▶ _Aim of the exercise_: Take the data from its first line. Print each line exactly until the line containing "Since $G$ is" has been printed too.

= Beginning of Section =

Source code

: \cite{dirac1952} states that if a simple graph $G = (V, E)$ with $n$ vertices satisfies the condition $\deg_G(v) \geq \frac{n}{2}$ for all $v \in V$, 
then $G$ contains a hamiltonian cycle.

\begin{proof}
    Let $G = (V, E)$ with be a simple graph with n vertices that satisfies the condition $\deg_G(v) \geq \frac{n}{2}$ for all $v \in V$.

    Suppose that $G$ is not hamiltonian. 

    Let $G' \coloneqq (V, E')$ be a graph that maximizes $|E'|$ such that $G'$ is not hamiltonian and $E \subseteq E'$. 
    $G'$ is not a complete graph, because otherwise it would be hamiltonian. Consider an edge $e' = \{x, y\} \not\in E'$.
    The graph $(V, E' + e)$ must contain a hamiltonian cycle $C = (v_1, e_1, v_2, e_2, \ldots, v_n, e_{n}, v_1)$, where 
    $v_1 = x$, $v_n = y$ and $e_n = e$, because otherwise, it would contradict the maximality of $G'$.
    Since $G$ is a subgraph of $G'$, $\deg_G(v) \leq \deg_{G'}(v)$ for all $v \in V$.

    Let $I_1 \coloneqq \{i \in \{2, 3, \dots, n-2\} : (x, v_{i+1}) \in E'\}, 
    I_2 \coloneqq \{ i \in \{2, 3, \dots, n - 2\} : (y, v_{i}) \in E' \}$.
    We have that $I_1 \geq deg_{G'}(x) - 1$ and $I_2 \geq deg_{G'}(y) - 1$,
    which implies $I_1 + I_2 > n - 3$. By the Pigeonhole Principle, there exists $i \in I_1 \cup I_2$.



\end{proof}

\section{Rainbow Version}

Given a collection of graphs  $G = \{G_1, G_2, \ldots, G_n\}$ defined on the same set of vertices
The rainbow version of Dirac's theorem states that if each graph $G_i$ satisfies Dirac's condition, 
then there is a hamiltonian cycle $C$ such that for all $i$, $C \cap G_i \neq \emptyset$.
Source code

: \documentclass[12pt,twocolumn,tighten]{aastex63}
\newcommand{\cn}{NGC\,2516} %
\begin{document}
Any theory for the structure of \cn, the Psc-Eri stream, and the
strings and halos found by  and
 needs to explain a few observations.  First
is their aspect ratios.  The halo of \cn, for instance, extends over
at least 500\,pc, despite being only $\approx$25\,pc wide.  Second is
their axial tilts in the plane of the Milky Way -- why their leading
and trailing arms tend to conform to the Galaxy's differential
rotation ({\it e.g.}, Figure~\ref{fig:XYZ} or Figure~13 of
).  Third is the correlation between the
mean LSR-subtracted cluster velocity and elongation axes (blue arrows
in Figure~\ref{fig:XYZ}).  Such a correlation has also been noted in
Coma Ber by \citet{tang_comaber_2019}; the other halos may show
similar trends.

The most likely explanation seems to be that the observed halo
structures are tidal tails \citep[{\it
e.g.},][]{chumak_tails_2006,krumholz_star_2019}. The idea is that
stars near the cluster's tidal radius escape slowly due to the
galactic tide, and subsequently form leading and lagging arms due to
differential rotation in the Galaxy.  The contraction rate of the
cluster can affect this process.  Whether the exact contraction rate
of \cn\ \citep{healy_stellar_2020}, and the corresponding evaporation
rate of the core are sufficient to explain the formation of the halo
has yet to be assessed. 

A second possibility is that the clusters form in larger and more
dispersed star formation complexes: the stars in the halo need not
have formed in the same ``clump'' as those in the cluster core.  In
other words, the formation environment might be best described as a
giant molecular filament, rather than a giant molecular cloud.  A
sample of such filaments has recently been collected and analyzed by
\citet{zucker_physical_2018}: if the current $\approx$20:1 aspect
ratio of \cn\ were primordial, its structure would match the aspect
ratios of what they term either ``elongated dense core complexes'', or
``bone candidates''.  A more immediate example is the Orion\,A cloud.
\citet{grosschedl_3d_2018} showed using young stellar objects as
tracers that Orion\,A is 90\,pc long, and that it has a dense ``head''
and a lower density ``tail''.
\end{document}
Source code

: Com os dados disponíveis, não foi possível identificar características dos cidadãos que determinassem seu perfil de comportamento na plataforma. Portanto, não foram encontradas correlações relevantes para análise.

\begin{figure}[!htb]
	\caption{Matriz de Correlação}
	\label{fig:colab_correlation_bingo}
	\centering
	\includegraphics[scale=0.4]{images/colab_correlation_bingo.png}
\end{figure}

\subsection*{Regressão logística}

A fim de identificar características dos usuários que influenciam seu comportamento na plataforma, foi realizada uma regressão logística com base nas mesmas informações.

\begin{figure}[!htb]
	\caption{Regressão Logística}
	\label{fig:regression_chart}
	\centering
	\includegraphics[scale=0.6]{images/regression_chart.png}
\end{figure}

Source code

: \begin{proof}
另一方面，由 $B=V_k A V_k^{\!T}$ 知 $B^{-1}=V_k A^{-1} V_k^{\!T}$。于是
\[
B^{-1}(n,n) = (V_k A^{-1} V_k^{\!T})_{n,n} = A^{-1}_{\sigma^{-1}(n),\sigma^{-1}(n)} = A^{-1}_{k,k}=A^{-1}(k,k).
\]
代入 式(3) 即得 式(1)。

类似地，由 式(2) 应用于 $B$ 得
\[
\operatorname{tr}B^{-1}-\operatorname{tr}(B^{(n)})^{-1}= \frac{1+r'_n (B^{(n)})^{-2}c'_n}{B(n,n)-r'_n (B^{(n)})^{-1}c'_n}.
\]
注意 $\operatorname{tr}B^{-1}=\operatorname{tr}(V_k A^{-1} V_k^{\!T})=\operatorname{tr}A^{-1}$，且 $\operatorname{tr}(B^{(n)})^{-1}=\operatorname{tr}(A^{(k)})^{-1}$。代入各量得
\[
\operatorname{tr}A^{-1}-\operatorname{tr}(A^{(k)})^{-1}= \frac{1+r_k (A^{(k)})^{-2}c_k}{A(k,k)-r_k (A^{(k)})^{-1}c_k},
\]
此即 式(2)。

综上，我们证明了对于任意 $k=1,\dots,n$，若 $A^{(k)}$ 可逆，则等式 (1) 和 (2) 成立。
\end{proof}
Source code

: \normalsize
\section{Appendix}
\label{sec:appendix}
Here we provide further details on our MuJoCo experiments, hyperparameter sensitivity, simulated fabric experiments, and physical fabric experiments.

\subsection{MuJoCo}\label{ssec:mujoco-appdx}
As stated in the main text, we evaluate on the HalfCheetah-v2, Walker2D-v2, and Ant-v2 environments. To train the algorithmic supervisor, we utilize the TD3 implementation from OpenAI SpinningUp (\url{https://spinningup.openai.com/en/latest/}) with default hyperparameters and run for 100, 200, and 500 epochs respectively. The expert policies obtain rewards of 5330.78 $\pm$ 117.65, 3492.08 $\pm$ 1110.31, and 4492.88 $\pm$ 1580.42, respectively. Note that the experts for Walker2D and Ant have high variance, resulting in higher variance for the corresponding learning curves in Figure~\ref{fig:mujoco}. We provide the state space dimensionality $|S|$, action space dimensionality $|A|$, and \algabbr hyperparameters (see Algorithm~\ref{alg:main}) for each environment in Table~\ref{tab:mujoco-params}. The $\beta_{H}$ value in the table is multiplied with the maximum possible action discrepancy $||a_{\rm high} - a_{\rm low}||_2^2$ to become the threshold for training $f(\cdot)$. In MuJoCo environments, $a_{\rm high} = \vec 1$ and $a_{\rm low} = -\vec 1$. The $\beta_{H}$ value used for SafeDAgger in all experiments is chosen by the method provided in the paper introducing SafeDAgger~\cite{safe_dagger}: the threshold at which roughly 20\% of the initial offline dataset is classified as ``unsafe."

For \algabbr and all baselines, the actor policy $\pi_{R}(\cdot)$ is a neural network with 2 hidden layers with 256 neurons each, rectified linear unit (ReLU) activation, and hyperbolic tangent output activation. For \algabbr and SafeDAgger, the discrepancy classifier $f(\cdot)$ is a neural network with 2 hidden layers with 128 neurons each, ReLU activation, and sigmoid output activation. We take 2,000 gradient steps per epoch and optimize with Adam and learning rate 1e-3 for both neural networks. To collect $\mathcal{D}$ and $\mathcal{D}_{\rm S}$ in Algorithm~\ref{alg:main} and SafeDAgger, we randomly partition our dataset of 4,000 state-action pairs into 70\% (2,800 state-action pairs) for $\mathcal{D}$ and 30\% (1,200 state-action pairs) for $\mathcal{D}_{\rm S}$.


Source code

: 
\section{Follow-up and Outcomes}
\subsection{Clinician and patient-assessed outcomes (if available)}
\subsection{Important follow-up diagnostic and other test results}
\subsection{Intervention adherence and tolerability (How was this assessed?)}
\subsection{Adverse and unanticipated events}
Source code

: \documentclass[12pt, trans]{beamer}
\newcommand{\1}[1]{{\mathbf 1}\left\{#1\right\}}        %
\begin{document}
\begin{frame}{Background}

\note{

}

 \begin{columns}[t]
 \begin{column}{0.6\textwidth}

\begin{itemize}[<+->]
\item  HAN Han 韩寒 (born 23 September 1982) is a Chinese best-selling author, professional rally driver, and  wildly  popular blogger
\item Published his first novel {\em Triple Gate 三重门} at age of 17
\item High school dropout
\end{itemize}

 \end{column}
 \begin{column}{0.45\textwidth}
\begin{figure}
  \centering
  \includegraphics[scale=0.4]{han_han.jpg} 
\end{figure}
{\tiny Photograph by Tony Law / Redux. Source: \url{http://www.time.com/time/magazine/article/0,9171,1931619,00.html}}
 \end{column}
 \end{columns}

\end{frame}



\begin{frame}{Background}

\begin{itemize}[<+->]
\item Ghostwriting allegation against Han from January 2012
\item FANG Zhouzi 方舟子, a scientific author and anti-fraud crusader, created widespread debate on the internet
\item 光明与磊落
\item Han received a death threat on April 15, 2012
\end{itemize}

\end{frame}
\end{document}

= End of Section =

▶ _Solution for this problem_:
Source code

: \cite{dirac1952} states that if a simple graph $G = (V, E)$ with $n$ vertices satisfies the condition $\deg_G(v) \geq \frac{n}{2}$ for all $v \in V$, 
then $G$ contains a hamiltonian cycle.

\begin{proof}
    Let $G = (V, E)$ with be a simple graph with n vertices that satisfies the condition $\deg_G(v) \geq \frac{n}{2}$ for all $v \in V$.

    Suppose that $G$ is not hamiltonian. 

    Let $G' \coloneqq (V, E')$ be a graph that maximizes $|E'|$ such that $G'$ is not hamiltonian and $E \subseteq E'$. 
    $G'$ is not a complete graph, because otherwise it would be hamiltonian. Consider an edge $e' = \{x, y\} \not\in E'$.
    The graph $(V, E' + e)$ must contain a hamiltonian cycle $C = (v_1, e_1, v_2, e_2, \ldots, v_n, e_{n}, v_1)$, where 
    $v_1 = x$, $v_n = y$ and $e_n = e$, because otherwise, it would contradict the maximality of $G'$.
    Since $G$ is a subgraph of $G'$, $\deg_G(v) \leq \deg_{G'}(v)$ for all $v \in V$.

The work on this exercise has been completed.